Tuesday, November 16, 2010

Politics = Religion = Sports

We all know how much men feel about team sports, yet how many people see a connection between team sports and religion and politics? A pattern that I have noticed in the world is a phenomenon I call the "team thought pattern." Team thought patterns can be seen in the conflicts that most of us take for granted in the world today.

Muslim vs. Christian/Jewish
Republican vs. Democrat
Male vs. Female

Most just seem to accept these conflicts as the way things are, without looking deeper at what might cause people to have such social divisions. Me, I see these sort of conflicts as a manifestation of testosterone based hormonal qualities, since I don't really see women as the creators of such cultural properties. Historically, I don't see much evidence of women creating political parties, sports teams, and religions. Women have other drives.

I think it is safe to say that most religions are created by men. I think it is safe to say that most partisan political parties are created by men.
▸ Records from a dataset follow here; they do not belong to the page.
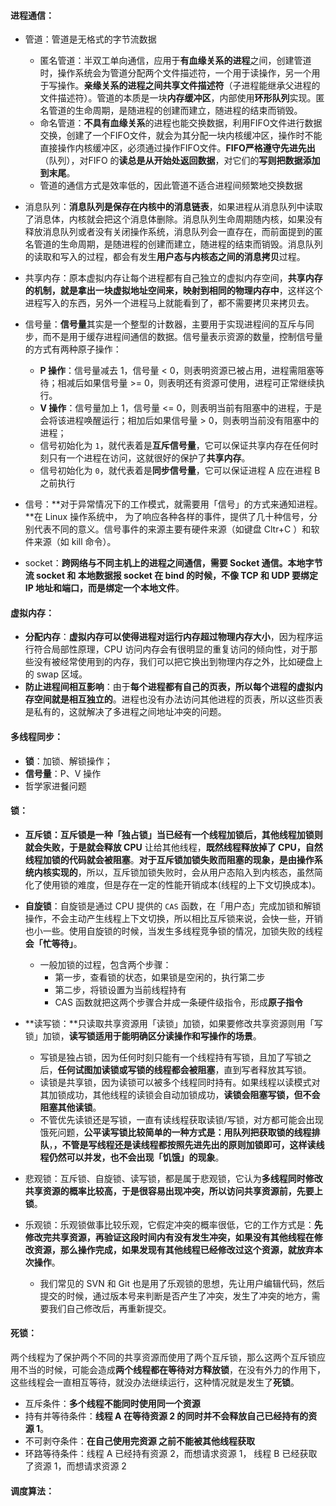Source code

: <!-- tabs:start -->

#### **进程通信：**

* 管道：管道是无格式的字节流数据
	* 匿名管道：半双工单向通信，应用于**有血缘关系的进程**之间，创建管道时，操作系统会为管道分配两个文件描述符，一个用于读操作，另一个用于写操作。**亲缘关系的进程之间共享文件描述符**（子进程能继承父进程的文件描述符）。管道的本质是一块**内存缓冲区**，内部使用**环形队列**实现。匿名管道的生命周期，是随进程的创建而建立，随进程的结束而销毁。
	* 命名管道：**不具有血缘关系**的进程也能交换数据，利用FIFO文件进行数据交换，创建了一个FIFO文件，就会为其分配一块内核缓冲区，操作时不能直接操作内核缓冲区，必须通过操作FIFO文件。**FIFO严格遵守先进先出**（队列），对FIFO 的**读总是从开始处返回数据**，对它们的**写则把数据添加到末尾**。
	* 管道的通信方式是效率低的，因此管道不适合进程间频繁地交换数据
* 消息队列：**消息队列是保存在内核中的消息链表**，如果进程从消息队列中读取了消息体，内核就会把这个消息体删除。消息队列生命周期随内核，如果没有释放消息队列或者没有关闭操作系统，消息队列会一直存在，而前面提到的匿名管道的生命周期，是随进程的创建而建立，随进程的结束而销毁。消息队列的读取和写入的过程，都会有发生**用户态与内核态之间的消息拷贝**过程。
* 共享内存：原本虚拟内存让每个进程都有自己独立的虚拟内存空间，**共享内存的机制，就是拿出一块虚拟地址空间来，映射到相同的物理内存中**，这样这个进程写入的东西，另外一个进程马上就能看到了，都不需要拷贝来拷贝去。
* 信号量：**信号量**其实是一个整型的计数器，主要用于实现进程间的互斥与同步，而不是用于缓存进程间通信的数据。信号量表示资源的数量，控制信号量的方式有两种原子操作：
	* **P 操作**：信号量减去 1，信号量 < 0，则表明资源已被占用，进程需阻塞等待；相减后如果信号量 >= 0，则表明还有资源可使用，进程可正常继续执行。
	* **V 操作**：信号量加上 1，信号量 <= 0，则表明当前有阻塞中的进程，于是会将该进程唤醒运行；相加后如果信号量 > 0，则表明当前没有阻塞中的进程；
	* 信号初始化为 `1`，就代表着是**互斥信号量**，它可以保证共享内存在任何时刻只有一个进程在访问，这就很好的保护了**共享内存**。
	* 信号初始化为 `0`，就代表着是**同步信号量**，它可以保证进程 A 应在进程 B 之前执行


* 信号：**对于异常情况下的工作模式，就需要用「信号」的方式来通知进程。**在 Linux 操作系统中， 为了响应各种各样的事件，提供了几十种信号，分别代表不同的意义。信号事件的来源主要有硬件来源（如键盘 Cltr+C ）和软件来源（如 kill 命令）。
* socket：**跨网络与不同主机上的进程之间通信，需要 Socket 通信。**本地字节流 socket 和 本地数据报 socket 在 bind 的时候，不像 TCP 和 UDP 要绑定 IP 地址和端口，而是**绑定一个本地文件**。



#### **虚拟内存：**

* **分配内存**：**虚拟内存可以使得进程对运行内存超过物理内存大小**，因为程序运行符合局部性原理，CPU 访问内存会有很明显的重复访问的倾向性，对于那些没有被经常使用到的内存，我们可以把它换出到物理内存之外，比如硬盘上的 swap 区域。
* **防止进程间相互影响**：由于**每个进程都有自己的页表，所以每个进程的虚拟内存空间就是相互独立的**。进程也没有办法访问其他进程的页表，所以这些页表是私有的，这就解决了多进程之间地址冲突的问题。



#### **多线程同步：**

* **锁**：加锁、解锁操作；
* **信号量**：P、V 操作
* 哲学家进餐问题



#### **锁：**

* **互斥锁：**互斥锁是一种「独占锁」当已经有一个线程加锁后，其他线程加锁则就会失败，于是就会**释放 CPU** 让给其他线程，**既然线程释放掉了 CPU，自然线程加锁的代码就会被阻塞**。**对于互斥锁加锁失败而阻塞的现象，是由操作系统内核实现的**，所以，互斥锁加锁失败时，会从用户态陷入到内核态，虽然简化了使用锁的难度，但是存在一定的性能开销成本(线程的上下文切换成本)。

* **自旋锁**：自旋锁是通过 CPU 提供的 `CAS` 函数，在「用户态」完成加锁和解锁操作，不会主动产生线程上下文切换，所以相比互斥锁来说，会快一些，开销也小一些。使用自旋锁的时候，当发生多线程竞争锁的情况，加锁失败的线程**会「忙等待」**。
	* 一般加锁的过程，包含两个步骤：
		* 第一步，查看锁的状态，如果锁是空闲的，执行第二步
		* 第二步，将锁设置为当前线程持有
		* CAS 函数就把这两个步骤合并成一条硬件级指令，形成**原子指令**

* **读写锁：**只读取共享资源用「读锁」加锁，如果要修改共享资源则用「写锁」加锁，**读写锁适用于能明确区分读操作和写操作的场景**。
	* 写锁是独占锁，因为任何时刻只能有一个线程持有写锁，且加了写锁之后，**任何试图加读锁或写锁的线程都会被阻塞**，直到写者释放其写锁。
	* 读锁是共享锁，因为读锁可以被多个线程同时持有。如果线程以读模式对其加锁成功，其他线程的读锁会自动加锁成功，**读锁会阻塞写锁，但不会阻塞其他读锁**。
	* 不管优先读锁还是写锁，一直有读线程获取读锁/写锁，对方都可能会出现饿死问题，**公平读写锁比较简单的一种方式是：用队列把获取锁的线程排队**，**，不管是写线程还是读线程都按照先进先出的原则加锁即可，这样读线程仍然可以并发，也不会出现「饥饿」的现象**。

* 悲观锁：互斥锁、自旋锁、读写锁，都是属于悲观锁，它认为**多线程同时修改共享资源的概率比较高，于是很容易出现冲突，所以访问共享资源前，先要上锁**。
* 乐观锁：乐观锁做事比较乐观，它假定冲突的概率很低，它的工作方式是：**先修改完共享资源，再验证这段时间内有没有发生冲突，如果没有其他线程在修改资源，那么操作完成，如果发现有其他线程已经修改过这个资源，就放弃本次操作**。
	* 我们常见的 SVN 和 Git 也是用了乐观锁的思想，先让用户编辑代码，然后提交的时候，通过版本号来判断是否产生了冲突，发生了冲突的地方，需要我们自己修改后，再重新提交。



#### **死锁：**

两个线程为了保护两个不同的共享资源而使用了两个互斥锁，那么这两个互斥锁应用不当的时候，可能会造成**两个线程都在等待对方释放锁**，在没有外力的作用下，这些线程会一直相互等待，就没办法继续运行，这种情况就是发生了**死锁**。

* 互斥条件：**多个线程不能同时使用同一个资源**
* 持有并等待条件：**线程 A 在等待资源 2 的同时并不会释放自己已经持有的资源 1**。
* 不可剥夺条件：**在自己使用完资源 之前不能被其他线程获取**
* 环路等待条件：线程 A 已经持有资源 2，而想请求资源 1， 线程 B 已经获取了资源 1，而想请求资源 2



#### **调度算法：**







<!-- tabs:end -->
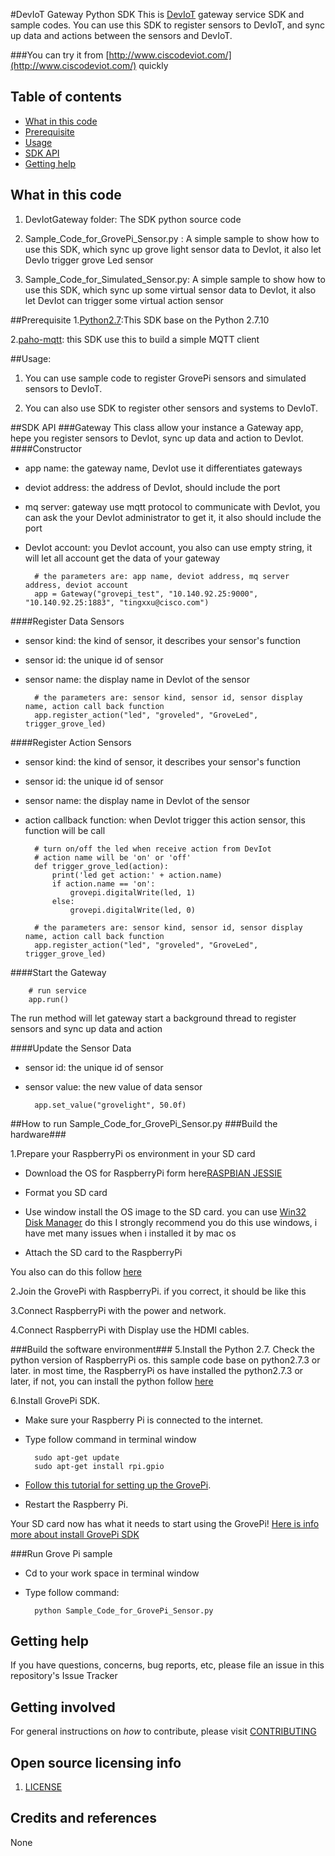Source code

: #DevIoT Gateway Python SDK
This is [DevIoT](https://developer.cisco.com/site/devnetlabs/deviot/) gateway service SDK and sample codes. You can use this SDK to register sensors to DevIoT, and sync up data and actions between the sensors and DevIoT. 

###You can try it from [http://www.ciscodeviot.com/](http://www.ciscodeviot.com/) quickly 
## Table of contents

* [What in this code](#what-in-this-code)
* [Prerequisite](#prerequisite)
* [Usage](#Usage)
* [SDK API](#sdk-api)
* [Getting help](#getting-help)

## What in this code
1. DevIotGateway folder: The SDK python source code

2. Sample_Code_for_GrovePi_Sensor.py : A simple sample to show how to use this SDK, which sync up grove light sensor data to DevIot, it also let DevIo trigger grove Led sensor

3. Sample_Code_for_Simulated_Sensor.py: A simple sample to show how to use this SDK, which sync up some virtual sensor data to DevIot, it also let DevIot can trigger some virtual action sensor

##Prerequisite
1.[Python2.7](https://www.python.org/downloads/):This SDK base on the Python 2.7.10

2.[paho-mqtt](https://eclipse.org/paho/clients/python/): this SDK use this to build a simple MQTT client

##Usage:
1. You can use sample code to register GrovePi sensors and simulated sensors to DevIoT.

2. You can also use SDK to register other sensors and systems to DevIoT.


##SDK API
###Gateway
This class allow your instance a Gateway app, hepe you register sensors to DevIot, sync up data and action to DevIot.
####Constructor
* app name: the gateway name, DevIot use it differentiates gateways 
* deviot address: the address of DevIot, should include the port
* mq server: gateway use mqtt protocol to communicate with DevIot, you can ask the your DevIot administrator to get it, it also should include the port
* DevIot account: you DevIot account, you also can use empty string, it will let all account get the data of your gateway

        # the parameters are: app name, deviot address, mq server address, deviot account
        app = Gateway("grovepi_test", "10.140.92.25:9000", "10.140.92.25:1883", "tingxxu@cisco.com")

####Register Data Sensors
* sensor kind: the kind of sensor, it describes your sensor's function
* sensor id: the unique id of sensor
* sensor name: the display name in DevIot of the sensor

        # the parameters are: sensor kind, sensor id, sensor display name, action call back function
        app.register_action("led", "groveled", "GroveLed", trigger_grove_led)
        
####Register Action Sensors
* sensor kind: the kind of sensor, it describes your sensor's function
* sensor id: the unique id of sensor
* sensor name: the display name in DevIot of the sensor
* action callback function: when DevIot trigger this action sensor, this function will be call

        # turn on/off the led when receive action from DevIot
        # action name will be 'on' or 'off'
        def trigger_grove_led(action):
            print('led get action:' + action.name)
            if action.name == 'on':
                grovepi.digitalWrite(led, 1)
            else:
                grovepi.digitalWrite(led, 0)
                
        # the parameters are: sensor kind, sensor id, sensor display name, action call back function
        app.register_action("led", "groveled", "GroveLed", trigger_grove_led)
                   
####Start the Gateway

        # run service
        app.run()
        
The run method will let gateway start a background thread to register sensors and sync up data and action
     
####Update the Sensor Data
* sensor id: the unique id of sensor
* sensor value: the new value of data sensor

        app.set_value("grovelight", 50.0f)
        
##How to run Sample_Code_for_GrovePi_Sensor.py
###Build the hardware###

1.Prepare your RaspberryPi os environment in your SD card

* Download the OS for RaspberryPi form here[RASPBIAN JESSIE](https://www.raspberrypi.org/downloads/raspbian/)

* Format you SD card

* Use window install the OS image to the SD card. you can use [Win32 Disk Manager](https://sourceforge.net/projects/win32diskimager/) do this 
    I strongly recommend you do this use windows, i have met many issues when i installed it by mac os

* Attach the SD card to the RaspberryPi

You also can do this follow [here](https://www.raspberrypi.org/documentation/installation/noobs.md)

2.Join the GrovePi with RaspberryPi. if you correct, it should be like this


3.Connect RaspberryPi with the power and network.

4.Connect RaspberryPi with Display use the HDMI cables.

###Build the software environment###
5.Install the Python 2.7. Check the python version of RaspberryPi os. this sample code base on python2.7.3 or later. in most time, the RaspberryPi os have installed the python2.7.3 or later, if not, you can 
install the python follow [here](https://www.raspberrypi.org/documentation/linux/software/python.md)

6.Install GrovePi SDK.

* Make sure your Raspberry Pi is connected to the internet. 
 
* Type follow command in terminal window
    
        sudo apt-get update
        sudo apt-get install rpi.gpio
    
* [Follow this tutorial for setting up the GrovePi](http://www.dexterindustries.com/GrovePi/get-started-with-the-grovepi/setting-software/).

* Restart the Raspberry Pi.
    
Your SD card now has what it needs to start using the GrovePi!
[Here is info more about install GrovePi SDK](http://www.dexterindustries.com/GrovePi/get-started-with-the-grovepi/)

###Run Grove Pi sample
* Cd to your work space in terminal window
* Type follow command:
    
        python Sample_Code_for_GrovePi_Sensor.py
        
## Getting help

If you have questions, concerns, bug reports, etc, please file an issue in this repository's Issue Tracker

## Getting involved

For general instructions on _how_ to contribute, please visit [CONTRIBUTING](CONTRIBUTING.md)

## Open source licensing info

1. [LICENSE](LICENSE)

## Credits and references

None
The walls between men and women — the "us vs. them" way that many men view the relationships between themselves and women, seem to me to also fall under a partisan and competitive view that seems to be more about competition and exclusion than connection.

Let's look at something that might be relevant to understanding such behavior.

I believe that hormones are very similar to "operating systems" — that is, I believe that from the start of human development, hormones programmed us as people to behave in distinct ways.

Testosterone, to me, seems to (realistically) have programmed men to fuck as many women as possible, no matter how undeveloped and primitive they may be at any time in historical time. No matter how stupid or undeveloped the human male is, he is programmed by hormones to try to fuck as many women as he can. To do this, I believe that testosterone also programs men to not connect emotionally with women... or other men, who he must compete with. I mean, if a man connects to females emotionally, he is going to perhaps stop fucking many women, and that is not what reproduction demands from men — to reproduce, men must be so driven to fuck that they HAVE to fuck — alot. Affairs that happen outside a marriage seem to be a part of male behavior that is so common, it probably should be seen as a result of this sort of hormonal programming more than any real choice on the male part.

I think that testosterone based behavior (in general of course) is really very much responsible for the partisan constructions we see in society everywhere. I really don't see that particular kind of thought pattern in women... and I think that is because the hormone estrogen is responsible for insuring that no matter how stupid or primitive a woman is (and I mean DUMB... fucking DUMB), she is compelled to nurture and take care of others, and in both testosterone and estrogen's cases, I truly mean individuals are profoundly COMPELLED.

The problem with testosterone based partisan/team thought processes, is that they become very distracting and more important than actual cultural realities/issues. Sometimes, when I read political stories in the newspaper, it's impossible for me to ignore the way that it sounds so similar to sports commentary. One party gains the advantage, one party loses something, so and so is winning, so and so suffers a defeat. It doesn't HAVE to be that way, that is only the way men have constructed relationships based on their hormonal realities.

Religious commentary seems less like sports talk superficially, but maybe that is only because the terminology veers into more of a spiritual realm, where the similarities may be less evident — and more psychologically powerful for both sexes. Nevertheless, there is a real team like passion and flavor to many religious conflicts... Also, the overwhelming male bias in most religions, and all the major religions where today we see such huge conflicts, is so clear and defined... as defined as that found in the sports player/cheerleader system. Noone can really fail to see the historically evident male bias in political thought and systems either.

I'm tired of this bullshit. Everyone just seems to accept these team thought patterns (like a religion almost) as how everyone thinks and how everyone does things... and how things will always be... and it isn't. It's how men do things, subconsciously perhaps, but it's time to really think about how this kind of pattern holds people back. It's really not about connecting, it's about strategies, about winning... time is spent addressing how to win instead of what to do better for everyone.

This partisan, competitive, exclusionary patterning is not the only alternative — but you wouldn't guess that the way the world is now. It's so pervasive and ingrained in cultures that it's hard for me to see an alternative myself, but I bet there is one, or many.